Out of 100 students two sections of 40 and 60 are formed. If you and your friend are among the 100 students. What is the probability that (a) you both enter the same sections? (b) you both enter the different sections?

## Answer:

(a) The probability that you and your friend both enter the same section is $\frac{40 \cdot 39}{100 \cdot 99}$

(b) The probability that you and your friend both enter different sections is $\frac{40 \cdot 60}{100 \cdot 99}$

## Question:

The number lock of a suitcase has 4 wheels each labelled with ten digits i.e. from 0 to 9. The lock opens with a sequence of four digits with no repeats. What is the probability of a person getting the right sequence to open the suitcase?

## Answer:

Step 1: Calculate the total number of possible combinations. There are 10 digits (0-9) and 4 wheels, so the total number of possible combinations is 10 x 10 x 10 x 10 = 10,000.

Step 2: Calculate the number of combinations with no repeats. There are 10 choices for the first digit, 9 choices for the second digit (as it cannot be the same as the first), 8 choices for the third digit (as it cannot be the same as the first two), and 7 choices for the fourth digit (as it cannot be the same as the first three). So the total number of combinations with no repeats is 10 x 9 x 8 x 7 = 5040.

Step 3: Calculate the probability of getting the right sequence. The probability of getting the right sequence is the number of combinations with no repeats divided by the total number of possible combinations, which is 5040/10000 = 0.504 or 50.4%.

## Question:

A box contains 10 red marbles, 20 blue marbles and 30 green marbles, 5 marbles are drawn from the box what is the probability that (i) all will be blue? (ii) atleast one will be green?

## Answer:

(i) The probability that all 5 marbles will be blue is P(all blue) = (20/60) x (19/59) x (18/58) x (17/57) x (16/56) = 0.000717

(ii) The probability that at least one marble will be green is P(at least one green) = 1 - P(none green) = 1 - (40/60) x (39/59) x (38/58) x (37/57) x (36/56) = 0.9983

## Question:

From the employees of a company 5 persons are selected to represent them in the managing committee of the company.
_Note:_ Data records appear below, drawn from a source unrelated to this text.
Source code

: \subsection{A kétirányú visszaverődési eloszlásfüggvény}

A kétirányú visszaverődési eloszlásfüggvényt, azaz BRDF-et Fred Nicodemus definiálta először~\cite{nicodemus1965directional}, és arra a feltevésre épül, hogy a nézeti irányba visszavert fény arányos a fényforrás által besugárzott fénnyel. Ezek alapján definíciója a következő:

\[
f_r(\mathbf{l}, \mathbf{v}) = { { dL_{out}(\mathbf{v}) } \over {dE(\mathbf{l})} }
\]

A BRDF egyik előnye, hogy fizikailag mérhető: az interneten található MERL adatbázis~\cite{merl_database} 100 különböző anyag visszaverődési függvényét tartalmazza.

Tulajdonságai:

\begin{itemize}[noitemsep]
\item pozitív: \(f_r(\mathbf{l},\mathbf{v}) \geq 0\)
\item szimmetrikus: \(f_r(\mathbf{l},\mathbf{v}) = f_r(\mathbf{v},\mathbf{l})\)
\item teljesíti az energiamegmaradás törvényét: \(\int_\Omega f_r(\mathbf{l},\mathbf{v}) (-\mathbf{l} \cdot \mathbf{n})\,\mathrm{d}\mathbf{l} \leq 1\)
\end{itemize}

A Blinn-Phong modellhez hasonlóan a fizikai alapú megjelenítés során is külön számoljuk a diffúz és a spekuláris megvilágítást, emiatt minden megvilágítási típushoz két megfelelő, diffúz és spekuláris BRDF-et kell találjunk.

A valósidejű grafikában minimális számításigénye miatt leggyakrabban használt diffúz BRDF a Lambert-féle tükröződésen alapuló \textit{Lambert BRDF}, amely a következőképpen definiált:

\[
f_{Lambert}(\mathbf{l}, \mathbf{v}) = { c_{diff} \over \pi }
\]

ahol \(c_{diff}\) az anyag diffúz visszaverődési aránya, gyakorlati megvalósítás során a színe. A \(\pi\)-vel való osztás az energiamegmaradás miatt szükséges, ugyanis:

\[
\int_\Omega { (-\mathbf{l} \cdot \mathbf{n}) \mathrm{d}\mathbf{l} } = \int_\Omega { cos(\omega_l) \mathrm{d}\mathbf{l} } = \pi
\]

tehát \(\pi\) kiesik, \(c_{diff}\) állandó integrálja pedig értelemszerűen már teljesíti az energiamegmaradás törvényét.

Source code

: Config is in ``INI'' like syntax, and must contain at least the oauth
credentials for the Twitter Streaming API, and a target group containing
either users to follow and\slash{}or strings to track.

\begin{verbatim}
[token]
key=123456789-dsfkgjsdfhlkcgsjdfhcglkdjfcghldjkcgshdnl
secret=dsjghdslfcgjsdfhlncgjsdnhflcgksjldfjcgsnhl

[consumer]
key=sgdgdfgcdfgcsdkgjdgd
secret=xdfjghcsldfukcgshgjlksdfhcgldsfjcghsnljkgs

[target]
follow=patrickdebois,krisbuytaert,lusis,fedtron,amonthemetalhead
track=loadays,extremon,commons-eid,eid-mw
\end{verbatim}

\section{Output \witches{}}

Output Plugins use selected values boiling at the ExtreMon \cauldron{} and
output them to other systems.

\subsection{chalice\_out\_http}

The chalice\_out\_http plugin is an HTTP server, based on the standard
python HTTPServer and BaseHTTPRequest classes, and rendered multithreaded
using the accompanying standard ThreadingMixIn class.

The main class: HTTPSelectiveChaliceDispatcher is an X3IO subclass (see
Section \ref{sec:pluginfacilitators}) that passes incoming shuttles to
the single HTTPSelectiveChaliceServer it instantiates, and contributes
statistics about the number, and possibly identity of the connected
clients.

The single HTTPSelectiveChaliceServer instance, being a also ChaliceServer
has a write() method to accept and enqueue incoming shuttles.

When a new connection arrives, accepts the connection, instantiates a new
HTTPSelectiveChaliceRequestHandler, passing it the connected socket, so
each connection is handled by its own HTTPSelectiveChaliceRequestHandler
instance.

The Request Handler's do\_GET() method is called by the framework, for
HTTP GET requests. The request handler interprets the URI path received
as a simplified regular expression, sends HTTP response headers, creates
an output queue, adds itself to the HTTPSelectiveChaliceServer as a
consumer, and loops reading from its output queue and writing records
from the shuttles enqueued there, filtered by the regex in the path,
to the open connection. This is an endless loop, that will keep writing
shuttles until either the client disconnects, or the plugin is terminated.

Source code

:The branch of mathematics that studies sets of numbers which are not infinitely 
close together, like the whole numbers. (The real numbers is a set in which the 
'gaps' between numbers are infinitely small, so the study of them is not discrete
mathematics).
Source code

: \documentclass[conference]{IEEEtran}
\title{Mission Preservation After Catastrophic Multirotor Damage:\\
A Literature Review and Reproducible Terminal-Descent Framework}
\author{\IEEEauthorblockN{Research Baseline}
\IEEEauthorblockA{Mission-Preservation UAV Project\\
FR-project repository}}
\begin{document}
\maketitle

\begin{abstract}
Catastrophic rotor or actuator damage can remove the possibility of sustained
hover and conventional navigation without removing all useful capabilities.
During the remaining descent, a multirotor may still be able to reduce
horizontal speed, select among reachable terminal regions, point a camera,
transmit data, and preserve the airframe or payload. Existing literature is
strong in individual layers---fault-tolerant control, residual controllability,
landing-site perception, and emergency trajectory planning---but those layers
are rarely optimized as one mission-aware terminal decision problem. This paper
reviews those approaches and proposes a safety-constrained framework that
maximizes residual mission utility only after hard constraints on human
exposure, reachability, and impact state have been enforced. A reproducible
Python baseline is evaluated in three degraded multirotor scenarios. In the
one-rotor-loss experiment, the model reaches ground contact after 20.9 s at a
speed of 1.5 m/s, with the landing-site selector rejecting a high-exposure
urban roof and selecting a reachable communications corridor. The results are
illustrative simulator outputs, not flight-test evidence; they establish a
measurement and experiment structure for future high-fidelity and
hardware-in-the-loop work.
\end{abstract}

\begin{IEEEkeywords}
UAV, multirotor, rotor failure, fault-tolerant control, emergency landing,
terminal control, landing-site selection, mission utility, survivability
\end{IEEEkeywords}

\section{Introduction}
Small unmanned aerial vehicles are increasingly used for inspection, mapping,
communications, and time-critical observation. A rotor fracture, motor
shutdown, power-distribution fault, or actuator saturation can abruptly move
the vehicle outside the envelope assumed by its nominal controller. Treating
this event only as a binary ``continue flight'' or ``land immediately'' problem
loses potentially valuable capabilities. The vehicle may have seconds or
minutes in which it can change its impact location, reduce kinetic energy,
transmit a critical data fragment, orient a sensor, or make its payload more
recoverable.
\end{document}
Particulars of five persons are as follows: S.No Name Sex Age in years 1 Harish M 30 2 Rohan M 33 3 Sheetal F 46 4 Alis F 28 5 Salim M 41 A person is selected at random from this group to act as a spokesperson. What is the probability that the spokesperson will be either male or over 35 years?

## Answer:

Step 1: Count the total number of people in the group: There are 5 people in the group.

Step 2: Count the number of males in the group: There are 3 males in the group.

Step 3: Count the number of people over 35 years in the group: There are 2 people over 35 years in the group.

Step 4: Calculate the probability: The probability that the spokesperson will be either male or over 35 years is 5/5 = 1.